Healing + Re-Mothering Myself
My mother was a complicated woman. Layered with the stench of a childhood that led her to never want kids. I am a product of that. I know it, she knows it + we have unpacked it several times over. I recall my introduction into the world way before I became Ikeranda because it is important to understand your birth story + how you even came to be. My story is hinged off my mother’s intention to never have kids. My father wanted kids, particularly a girl, so despite him leaving his intention brought me earthside. I am grateful for this narrative because it gives me a reference point + why re-mothering myself is so essential to my healing.
This picture is from Mother’s Day 2021. When I reflect on my interactions with my mother, I remember the silence I experienced as a child. The sound of doors closing; muted conversations with jovial laughs that I was not privileged to be a part of. My mom was like a container of the best fruit, too ripe to devour; yet too good to depose of. She had a life filled with overcoming, but some things she just never got over. I know. The picture right?! We are two women on most days who hardly recognize one another. I am a prayer answered + she is a mother who often forgot what she wished for.

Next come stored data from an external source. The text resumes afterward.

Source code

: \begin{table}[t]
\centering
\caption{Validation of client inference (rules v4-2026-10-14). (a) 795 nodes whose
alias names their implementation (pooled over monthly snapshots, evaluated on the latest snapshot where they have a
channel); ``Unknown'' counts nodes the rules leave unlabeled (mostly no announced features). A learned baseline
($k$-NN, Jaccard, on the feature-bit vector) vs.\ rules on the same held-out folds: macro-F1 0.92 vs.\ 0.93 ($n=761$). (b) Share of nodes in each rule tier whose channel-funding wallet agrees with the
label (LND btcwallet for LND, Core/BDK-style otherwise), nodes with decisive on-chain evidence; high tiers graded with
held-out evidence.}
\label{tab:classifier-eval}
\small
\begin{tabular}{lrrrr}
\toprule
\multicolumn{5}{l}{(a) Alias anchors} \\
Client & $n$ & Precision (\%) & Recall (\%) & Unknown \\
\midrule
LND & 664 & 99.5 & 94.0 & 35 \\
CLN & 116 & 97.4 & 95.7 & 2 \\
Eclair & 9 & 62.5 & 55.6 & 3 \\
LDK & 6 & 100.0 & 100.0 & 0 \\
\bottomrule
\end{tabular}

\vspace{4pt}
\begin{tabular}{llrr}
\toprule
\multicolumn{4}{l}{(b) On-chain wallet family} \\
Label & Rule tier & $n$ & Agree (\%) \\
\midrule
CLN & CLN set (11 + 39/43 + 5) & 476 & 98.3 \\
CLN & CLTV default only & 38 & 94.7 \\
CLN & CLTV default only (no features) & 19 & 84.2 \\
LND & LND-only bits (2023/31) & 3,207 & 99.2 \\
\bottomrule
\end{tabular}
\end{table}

So here we are, standing together with nothing but love + years of undoing to acknowledge. My mom looks at me with tenderness needing a do-over + I am a woman baptized in my own resolve to do things different. I love her + we drink reconciliation daily to stay in each other’s lives. Its mandatory. I am carrying the scars of a woman that wanted a different life; but settled for what she could see. I am woman that recognized I needed a different life + worked just as hard to obtain it. This picture reflects two women who have been wounded by all the experiences of the women before us. We understand the cost of us standing here in this moment + we are grateful that we both are here to see it…together.